- Interactive map of the Millennium IT Towers area

General information
- Type: Information Technology Park
- Location: Rushikonda, Visakhapatnam, India
- Completed: 2019
- Inaugurated: 15 February 2019
- Cost: ₹ 145 crore

Height
- Top floor: 10

Technical details
- Floor count: 11
- Floor area: 16,000 m^{2} (170,000 sq ft)

Design and construction
- Architect: CP kukreja architects
- Developer: Andhra Pradesh Industrial Infrastructure Corporation

= Millennium IT Towers =

Business park in Visakhapatnam, India

Millennium IT Towers is an information technology (IT) park situated in the city of Visakhapatnam, India. It was set up for the growth of information technology and as an initiative in making Visakhapatnam city as a Financial-tech (Fintech) Capital in the state of Andhra Pradesh by the APIIC and Government of Andhra Pradesh.
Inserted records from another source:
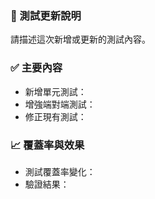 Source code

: ### 🧪 測試更新說明
請描述這次新增或更新的測試內容。

### ✅ 主要內容
- 新增單元測試：
- 增強端對端測試：
- 修正現有測試：

### 📈 覆蓋率與效果
- 測試覆蓋率變化：
- 驗證結果： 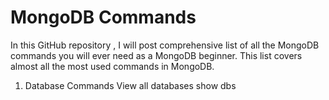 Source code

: # MongoDB Commands
In this GitHub repository , I will post comprehensive list of all the MongoDB commands you will ever need as a MongoDB beginner. This list covers almost all the most used commands in MongoDB.


1. Database Commands
View all databases
show dbs
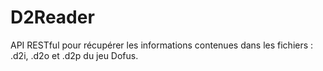 # D2Reader
API RESTful pour récupérer les informations contenues dans les fichiers : .d2i, .d2o et .d2p du jeu Dofus.
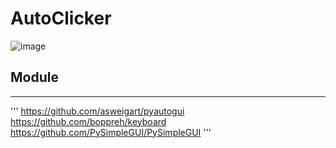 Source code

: # AutoClicker

![image](https://user-images.githubusercontent.com/70542011/128234932-069e0a78-5c06-4f65-84e1-75c5957c7451.png)

## Module
_________
'''
https://github.com/asweigart/pyautogui
https://github.com/boppreh/keyboard
https://github.com/PySimpleGUI/PySimpleGUI
'''
 
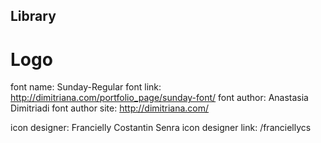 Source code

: ## Library

# Logo
font name: Sunday-Regular
font link: http://dimitriana.com/portfolio_page/sunday-font/
font author: Anastasia Dimitriadi
font author site: http://dimitriana.com/

icon designer: Francielly Costantin Senra
icon designer link: /franciellycs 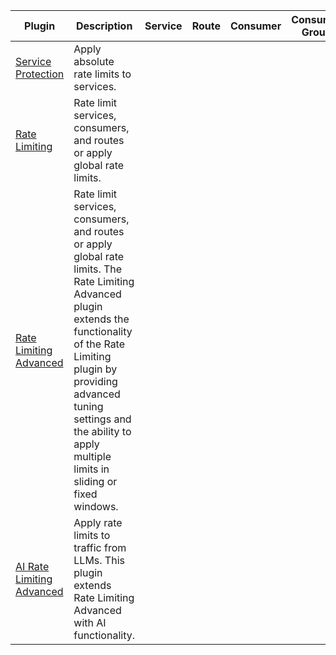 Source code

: Plugin | Description | Service | Route | Consumer | Consumer Group
-------|-------------|---------|-------|----------|----------------
[Service Protection](/hub/kong-inc/service-protection/) | Apply absolute rate limits to services. | <i class="fa fa-check"></i> | <i class="fa fa-times"></i> | <i class="fa fa-times"></i> | <i class="fa fa-times"></i>
[Rate Limiting](/hub/kong-inc/rate-limiting/) | Rate limit services, consumers, and routes or apply global rate limits. | <i class="fa fa-check"></i>  | <i class="fa fa-check"></i>  | <i class="fa fa-check"></i>  | <i class="fa fa-check"></i> 
[Rate Limiting Advanced](/hub/kong-inc/rate-limiting-advanced/) | Rate limit services, consumers, and routes or apply global rate limits. The Rate Limiting Advanced plugin extends the functionality of the Rate Limiting plugin by providing advanced tuning settings and the ability to apply multiple limits in sliding or fixed windows. | <i class="fa fa-check"></i>  | <i class="fa fa-check"></i>  | <i class="fa fa-check"></i>  | <i class="fa fa-check"></i> 
[AI Rate Limiting Advanced](/hub/kong-inc/ai-rate-limiting-advanced/) | Apply rate limits to traffic from LLMs. This plugin extends Rate Limiting Advanced with AI functionality. | <i class="fa fa-check"></i>  | <i class="fa fa-check"></i>  | <i class="fa fa-check"></i>  | <i class="fa fa-check"></i>  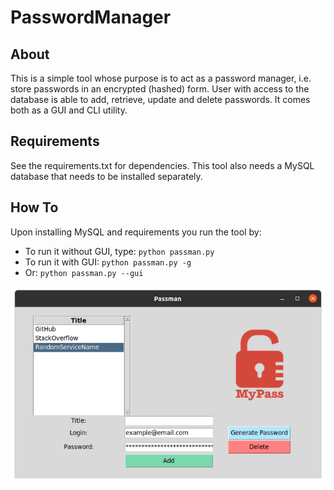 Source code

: # PasswordManager
## About
This is a simple tool whose purpose is to act as a password manager, i.e. store passwords in an encrypted (hashed) form. User with access to the database is able to add, retrieve, update and delete passwords.
It comes both as a GUI and CLI utility.

## Requirements
See the requirements.txt for dependencies. This tool also needs a MySQL database that needs to be installed separately.

## How To
Upon installing MySQL and requirements you run the tool by:
* To run it without GUI, type: `python passman.py`
* To run it with GUI: `python passman.py -g`
* Or: `python passman.py --gui`

![GUI](/Screenshotexample.png?raw=true "Example Screenshot of the app")
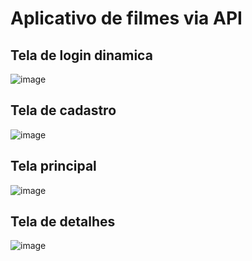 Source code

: 
# Aplicativo de filmes via API 



## Tela de login dinamica 


![image](https://github.com/AlmirRamos/GatoFlix/assets/148845582/0323fb8e-657d-44e2-942e-b7f3540b9046)

## Tela de cadastro


![image](https://github.com/AlmirRamos/GatoFlix/assets/148845582/66e9a5e9-195e-44e3-915f-1e8e37bce9c2)

## Tela principal


![image](https://github.com/user-attachments/assets/79fba3cf-364d-4909-8af6-238c65e167f5)


## Tela de detalhes


![image](https://github.com/user-attachments/assets/5af51acf-7a29-4fe1-a191-cba80ccaa0dd)





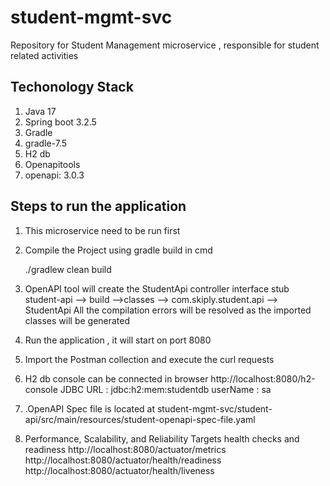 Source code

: # student-mgmt-svc
Repository for Student Management microservice , responsible for student related activities

## Techonology Stack
1. Java 17
2. Spring boot 3.2.5
3. Gradle 
4. gradle-7.5
5. H2 db
6. Openapitools
7. openapi: 3.0.3

## Steps to run the application

1. This microservice need to be run first
2. Compile the Project using gradle build in cmd

   ./gradlew clean build

3. OpenAPI tool  will create the StudentApi controller interface stub
   student-api --> build -->classes --> com.skiply.student.api --> StudentApi
   All the compilation errors will be resolved as the imported classes will be generated
4. Run the application , it will start on port 8080
5. Import the Postman collection and execute the curl requests
6. H2 db console can be connected in browser
   http://localhost:8080/h2-console
   JDBC URL : jdbc:h2:mem:studentdb
   userName : sa 
7. .OpenAPI Spec file is located at
   student-mgmt-svc/student-api/src/main/resources/student-openapi-spec-file.yaml
8. Performance, Scalability, and Reliability Targets
   health checks and readiness
   http://localhost:8080/actuator/metrics
   http://localhost:8080/actuator/health/readiness
   http://localhost:8080/actuator/health/liveness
Millennium IT Tower 1 was inaugurated by then Chief Minister of Andhra Pradesh N. Chandrababu Naidu on 15 February 2019

==Infrastructure==
Millennium IT Towers is a 11-storied building, and one of the largest IT towers in Visakhapatnam IT Zone, with two basements, ground floor, 10 upper floors and a parking ground and has a built-up area of 16000 m2 with centralised air-conditioning and an independent power supply and initial employment will be 5,000 jobs.